■ TASK ■
Repeat only the lines from the one holding "remote change in topic branch" down to the last line of the listing below, including both of those lines.

■ DATA EXCERPTS ■

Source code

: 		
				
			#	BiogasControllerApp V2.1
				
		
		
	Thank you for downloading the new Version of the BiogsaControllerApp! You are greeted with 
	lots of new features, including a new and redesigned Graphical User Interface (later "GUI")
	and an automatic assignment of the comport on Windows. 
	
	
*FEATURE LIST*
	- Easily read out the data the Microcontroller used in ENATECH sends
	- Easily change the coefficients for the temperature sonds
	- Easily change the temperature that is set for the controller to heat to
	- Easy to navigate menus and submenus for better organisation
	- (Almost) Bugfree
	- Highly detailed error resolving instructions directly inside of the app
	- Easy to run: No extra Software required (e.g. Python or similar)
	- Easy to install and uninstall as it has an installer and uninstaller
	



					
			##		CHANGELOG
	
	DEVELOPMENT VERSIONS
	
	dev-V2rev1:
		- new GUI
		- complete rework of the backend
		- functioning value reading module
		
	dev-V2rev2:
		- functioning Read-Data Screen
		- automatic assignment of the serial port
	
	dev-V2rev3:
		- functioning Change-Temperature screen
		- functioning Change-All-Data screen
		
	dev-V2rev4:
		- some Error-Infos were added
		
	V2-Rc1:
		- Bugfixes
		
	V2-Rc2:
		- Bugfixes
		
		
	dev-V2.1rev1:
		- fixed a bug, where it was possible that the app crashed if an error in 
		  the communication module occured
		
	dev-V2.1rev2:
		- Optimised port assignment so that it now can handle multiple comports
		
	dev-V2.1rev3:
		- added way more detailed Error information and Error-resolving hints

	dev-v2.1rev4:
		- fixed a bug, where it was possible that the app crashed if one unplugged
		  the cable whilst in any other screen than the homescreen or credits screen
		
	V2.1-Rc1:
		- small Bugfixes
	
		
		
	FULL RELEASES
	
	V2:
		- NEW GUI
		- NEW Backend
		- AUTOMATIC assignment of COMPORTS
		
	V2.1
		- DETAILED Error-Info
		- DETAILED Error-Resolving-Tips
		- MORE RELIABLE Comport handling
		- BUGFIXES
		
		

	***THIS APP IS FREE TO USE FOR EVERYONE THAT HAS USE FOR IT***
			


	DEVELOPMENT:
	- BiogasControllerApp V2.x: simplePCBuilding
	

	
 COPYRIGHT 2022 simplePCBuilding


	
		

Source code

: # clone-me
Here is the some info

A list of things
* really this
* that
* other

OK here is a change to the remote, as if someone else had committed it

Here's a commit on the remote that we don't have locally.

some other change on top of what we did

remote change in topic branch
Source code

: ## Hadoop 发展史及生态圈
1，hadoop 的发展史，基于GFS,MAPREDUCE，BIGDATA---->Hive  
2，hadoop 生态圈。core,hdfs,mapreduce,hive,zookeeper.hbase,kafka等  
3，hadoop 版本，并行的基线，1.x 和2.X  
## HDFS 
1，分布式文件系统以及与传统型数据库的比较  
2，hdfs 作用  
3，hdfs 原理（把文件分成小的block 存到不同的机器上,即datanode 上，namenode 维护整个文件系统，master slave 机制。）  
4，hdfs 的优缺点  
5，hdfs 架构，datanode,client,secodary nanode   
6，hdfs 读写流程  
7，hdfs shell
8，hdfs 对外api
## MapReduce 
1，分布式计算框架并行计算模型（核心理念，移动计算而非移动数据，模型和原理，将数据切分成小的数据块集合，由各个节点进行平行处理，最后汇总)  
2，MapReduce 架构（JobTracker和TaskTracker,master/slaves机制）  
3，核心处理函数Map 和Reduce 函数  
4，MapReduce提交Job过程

■ ANSWER TO THIS PROBLEM ■
remote change in topic branch
Source code

: ## Hadoop 发展史及生态圈
1，hadoop 的发展史，基于GFS,MAPREDUCE，BIGDATA---->Hive  
2，hadoop 生态圈。core,hdfs,mapreduce,hive,zookeeper.hbase,kafka等  
3，hadoop 版本，并行的基线，1.x 和2.X  
## HDFS 
1，分布式文件系统以及与传统型数据库的比较  
2，hdfs 作用  
3，hdfs 原理（把文件分成小的block 存到不同的机器上,即datanode 上，namenode 维护整个文件系统，master slave 机制。）  
4，hdfs 的优缺点  
5，hdfs 架构，datanode,client,secodary nanode   
6，hdfs 读写流程  
7，hdfs shell
8，hdfs 对外api
## MapReduce 
1，分布式计算框架并行计算模型（核心理念，移动计算而非移动数据，模型和原理，将数据切分成小的数据块集合，由各个节点进行平行处理，最后汇总)  
2，MapReduce 架构（JobTracker和TaskTracker,master/slaves机制）  
3，核心处理函数Map 和Reduce 函数  
4，MapReduce提交Job过程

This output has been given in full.